╭─ EXERCISE MATERIALS

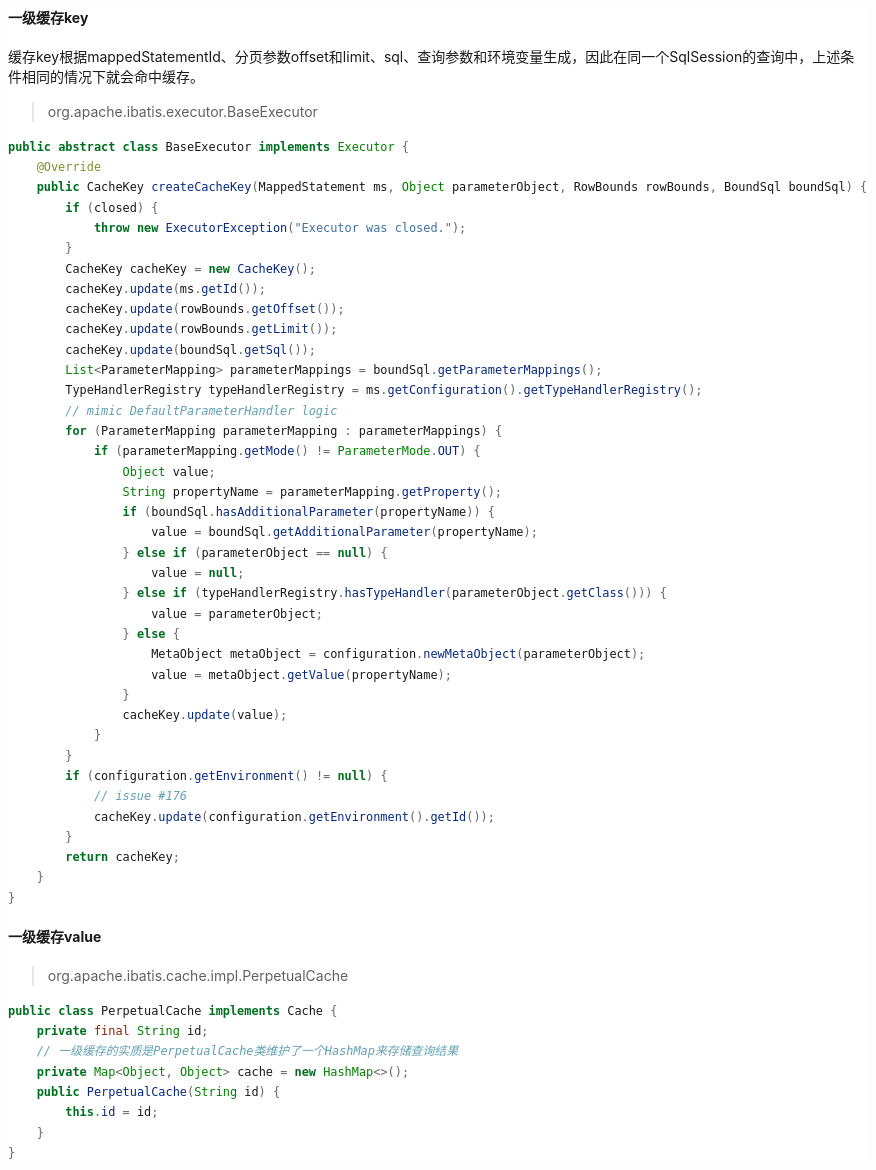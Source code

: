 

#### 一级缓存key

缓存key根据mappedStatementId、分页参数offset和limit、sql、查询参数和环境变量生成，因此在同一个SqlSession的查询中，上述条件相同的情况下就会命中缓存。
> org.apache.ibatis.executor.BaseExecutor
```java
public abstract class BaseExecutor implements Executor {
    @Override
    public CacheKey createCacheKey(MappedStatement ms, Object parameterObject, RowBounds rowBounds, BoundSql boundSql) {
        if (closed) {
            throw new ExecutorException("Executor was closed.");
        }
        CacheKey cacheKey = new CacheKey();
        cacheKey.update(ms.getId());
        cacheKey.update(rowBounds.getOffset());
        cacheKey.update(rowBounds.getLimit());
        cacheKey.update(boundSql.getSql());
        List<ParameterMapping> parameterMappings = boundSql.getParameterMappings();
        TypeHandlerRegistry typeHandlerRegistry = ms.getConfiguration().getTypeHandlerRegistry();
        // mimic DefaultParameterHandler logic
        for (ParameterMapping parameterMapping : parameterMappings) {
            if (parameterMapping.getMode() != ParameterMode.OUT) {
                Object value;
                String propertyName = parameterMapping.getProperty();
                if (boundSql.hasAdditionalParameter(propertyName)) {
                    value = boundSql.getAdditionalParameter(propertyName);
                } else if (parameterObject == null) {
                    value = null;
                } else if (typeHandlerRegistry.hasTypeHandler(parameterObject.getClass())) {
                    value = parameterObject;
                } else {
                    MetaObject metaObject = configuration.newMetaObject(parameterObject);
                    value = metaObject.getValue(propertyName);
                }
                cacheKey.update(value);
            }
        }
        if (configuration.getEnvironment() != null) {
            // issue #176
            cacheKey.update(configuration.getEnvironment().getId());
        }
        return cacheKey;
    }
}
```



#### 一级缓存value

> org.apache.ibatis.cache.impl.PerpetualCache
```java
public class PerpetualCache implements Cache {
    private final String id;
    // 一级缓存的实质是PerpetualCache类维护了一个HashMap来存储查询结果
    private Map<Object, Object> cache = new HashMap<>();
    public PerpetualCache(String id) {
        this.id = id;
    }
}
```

╰─

TASK TO COMPLETE: The expected answer is one number: how many lines of the material contain the word "String".

REPLY: 3